Research
My research is on comparing things that are very different from one another, like apples and oranges. Here, we often find ourselves at a loss. Rather than being able to make a decisive comparison, we instead feel hesitant to claim that one item is better than, worse than, or exactly equal to the other. Moreover, this intuitive resistance doesn't seem to be due to any ignorance about the things we're comparing. In this way, the items themselves seem to be incomparable to each other.
I’m particularly interested in two different questions. The first is about what exactly is going on in cases of seeming incomparability. That is, are the items actually incomparable, or, is something else going on? The second question is about what it is rational to do when faced with a choice between seemingly incomparable options. That is, are we rationally justified in choosing either option like we would be if the items were equally good, or, is this situation different?

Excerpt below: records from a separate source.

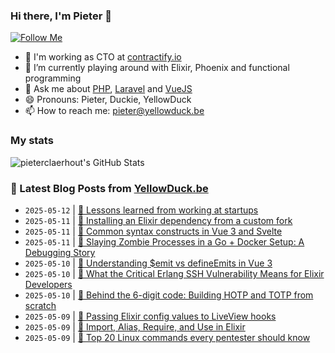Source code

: ### Hi there, I'm Pieter 👋  
[![Follow Me](https://img.shields.io/github/followers/pieterclaerhout?label=Follow&style=social)](https://github.com/pieterclaerhout)

- 🏢 I'm working as CTO at [contractify.io](https://contractify.io)
- 🌱 I’m currently playing around with Elixir, Phoenix and functional programming
- 💬 Ask me about [PHP](https://php.net), [Laravel](http://laravel.com) and [VueJS](https://vuejs.org)
- 😄 Pronouns: Pieter, Duckie, YellowDuck
- 📫 How to reach me: pieter@yellowduck.be

### My stats

![pieterclaerhout's GitHub Stats](https://github-readme-stats.vercel.app/api?username=pieterclaerhout&show_icons=true&count_private=true&line_height=40)

### 📩 Latest Blog Posts from [YellowDuck.be](https://www.yellowduck.be/)
<!-- BLOG-POST-LIST:START -->
- `2025-05-12` | [🔗 Lessons learned from working at startups](https://www.yellowduck.be/posts/lessons-learned-from-working-at-startups)  
- `2025-05-11` | [🐥 Installing an Elixir dependency from a custom fork](https://www.yellowduck.be/posts/installing-an-elixir-dependency-from-a-custom-fork)  
- `2025-05-11` | [🔗 Common syntax constructs in Vue 3 and Svelte](https://www.yellowduck.be/posts/common-syntax-constructs-in-vue-3-and-svelte)  
- `2025-05-11` | [🔗 Slaying Zombie Processes in a Go + Docker Setup: A Debugging Story](https://www.yellowduck.be/posts/a-debugging-story-r-golang)  
- `2025-05-10` | [🐥 Understanding $emit vs defineEmits in Vue 3](https://www.yellowduck.be/posts/understanding-emit-vs-defineemits-in-vue-3)  
- `2025-05-10` | [🔗 What the Critical Erlang SSH Vulnerability Means for Elixir Developers](https://www.yellowduck.be/posts/what-the-critical-erlang-ssh-vulnerability-means-for-elixir-developers)  
- `2025-05-10` | [🔗 Behind the 6-digit code: Building HOTP and TOTP from scratch](https://www.yellowduck.be/posts/behind-the-6-digit-code-building-hotp-and-totp-from-scratch)  
- `2025-05-09` | [🐥 Passing Elixir config values to LiveView hooks](https://www.yellowduck.be/posts/passing-elixir-config-values-to-liveview-hooks)  
- `2025-05-09` | [🔗 Import, Alias, Require, and Use in Elixir](https://www.yellowduck.be/posts/import-alias-require-and-use-in-elixir)  
- `2025-05-09` | [🔗 Top 20 Linux commands every pentester should know](https://www.yellowduck.be/posts/top-20-linux-commands-every-pentester-should-know)  

<!-- BLOG-POST-LIST:END -->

The importance of these questions becomes clear once we realize how ubiquitous seeming incomparability is and how often we have to choose between such options. For example, choosing between different possible careers, public policies, and even significant others often involves choosing between seemingly incomparable options. So its not just about apples and oranges.
Publication
“Seeming Incomparability and Rational Choice”, Politics, Philosophy & Economics (forthcoming)
We sometimes have to choose between options that are seemingly incomparable insofar as they seem to be neither better than, worse than, nor equal to each other. This often happens when the available options are quite different from one another. For instance, consider a choice between prioritizing either criminal justice reform or healthcare reform as a public policy goal. Even after the relevant details of the goals and possible reforms are filled in, it is plausible that neither goal is better than, worse than, nor equal to the other. Such seemingly incomparable options present a problem for rational choice since it is unclear how an agent might rationally choose between them. What we need are some principles to help govern rational choice when faced with seemingly incomparable options. I here present three such principles. While each principle is individually compelling, I show that they are jointly incompatible. I then argue that the correct response to this inconsistent triad is to reject the principle that rationally censures performing a sequence of choices one knows will result in a suboptimal outcome. The upshot is that when seeming incomparability is involved, an agent can money pump themselves without being less rational for it.
Papers in Progress
“Incomparability, Consequentialism, and Risk”
It is plausible that some things are morally incomparable. That is, they may be neither better than, worse than, nor equal to each other in moral value. Such incomparability can make determining the moral permissibility of different actions more complicated. However, it seems clear that even when moral incomparability is involved, it is always morally impermissible to impose an uncompensated risk of harm. That is, it is always impermissible to choose an option that may result in a morally worse outcome but has no possibility of resulting in a morally better outcome. In this paper, I will argue that no act consequentialist theory can actually accept moral incomparability while also condemning all uncompensated risks of harm. So the act consequentialist will have to either deny morally incomparability or morally condone at least some uncompensated risks of harm.
“Combining Comparable and Incomparable Values”
It is plausible that some values admit of incomparability. That is, some values may allow for certain items to be neither better than, worse than, nor equal to each other. The possibility of such values raises a host of questions for both axiology and rational choice. One question is how values that admit of incomparability can be combined with values that do not admit of incomparability. Such value combinations might occur when a supervalue is composed of two constituent values, one comparable and one incomparable. When combining such values, it is intuitively tempting to hold that those items that are incomparable with respect to one of the values, but worse with respect to the other value should be both dispreferred and irrational to choose with respect to the combined supervalue. I argue though that this is mistaken since it erroneously treats incomparability as though it were equality.
“Axioms for Mildly Incomplete Preferences”
I examine how seeming incomparability can crop up in the form of mildly incomplete preferences. An agent has mildly incomplete preferences when there are some items between which they have neither preference nor indifference, but where they do have preferences between each of those items and some common third item. While such preferences fail to satisfy the standard set of axioms for rational preferences, in particular the axioms of Completeness and Continuity, I argue that this should not be worrying because they can satisfy alternative axioms that are similar in spirit. Indeed, I argue that these alternative axioms along with the expected utility axioms of Transitivity, Better Chances, and Better Prizes, form a new set of core axioms that mildly incomplete preferences both can and should satisfy. In this way, I identify the start of a new standard by which to judge the rationality of mildly incomplete preferences. Moreover, I also identify two ways of further developing this standard by incorporating two additional principles that are both intuitively compelling and which we would seem to want to add to our new set of axioms for governing mildly incomplete preferences. The problem is that these principles are jointly incompatible, so we cannot accept them both. It turns out then that we have to either accept that it is rational to have a preference between two lotteries without having any preference between the outcomes of those lotteries, or, accept that we need not be indifferent between two lotteries that have the exact same probabilities of the exact same outcomes.